The twinkies have the direct drive primary pulley but don't see them for a Evo. The best bang I did for accelleration with the smaller stroker was dropping the final gear ratio
I know the cost vs. gain isn't going to weigh out. As for the belt drive I'm not looking in that department I was more looking for chain drive options. When I still had an 80" in this bike I ran a direct drive motor sprocket, but didn't care for the added vibes. I already run a pretty tall ratio, but this motor is built to work within the 25-6500 so the taller ratio works really well for me.
I also started this thread to change the norm up a little. Not that I'm running a huge cubic inch set up, but most of the evo section performance topics are nothing more then a 80" with EV27. Not saying there isn't a wealth of knowledge here either because there is.

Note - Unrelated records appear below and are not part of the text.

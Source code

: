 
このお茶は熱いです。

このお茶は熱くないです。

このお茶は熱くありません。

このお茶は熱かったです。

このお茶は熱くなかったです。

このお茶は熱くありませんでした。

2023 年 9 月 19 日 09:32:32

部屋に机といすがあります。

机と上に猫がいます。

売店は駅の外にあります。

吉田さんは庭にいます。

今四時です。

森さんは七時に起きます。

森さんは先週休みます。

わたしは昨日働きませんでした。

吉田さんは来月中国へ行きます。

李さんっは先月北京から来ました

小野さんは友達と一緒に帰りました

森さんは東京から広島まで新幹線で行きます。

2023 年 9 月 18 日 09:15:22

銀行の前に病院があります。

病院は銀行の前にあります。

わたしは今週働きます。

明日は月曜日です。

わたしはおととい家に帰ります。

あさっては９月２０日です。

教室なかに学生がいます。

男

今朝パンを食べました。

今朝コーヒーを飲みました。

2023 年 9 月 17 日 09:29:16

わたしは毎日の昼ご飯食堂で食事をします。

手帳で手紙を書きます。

I know the cost vs. gain isn't going to weigh out. As for the belt drive I'm not looking in that department I was more looking for chain drive options. When I still had an 80" in this bike I ran a direct drive motor sprocket, but didn't care for the added vibes. I already run a pretty tall ratio, but this motor is built to work within the 25-6500 so the taller ratio works really well for me.
I also started this thread to change the norm up a little. Not that I'm running a huge cubic inch set up, but most of the evo section performance topics are nothing more then a 80" with EV27. Not saying there isn't a wealth of knowledge here either because there is.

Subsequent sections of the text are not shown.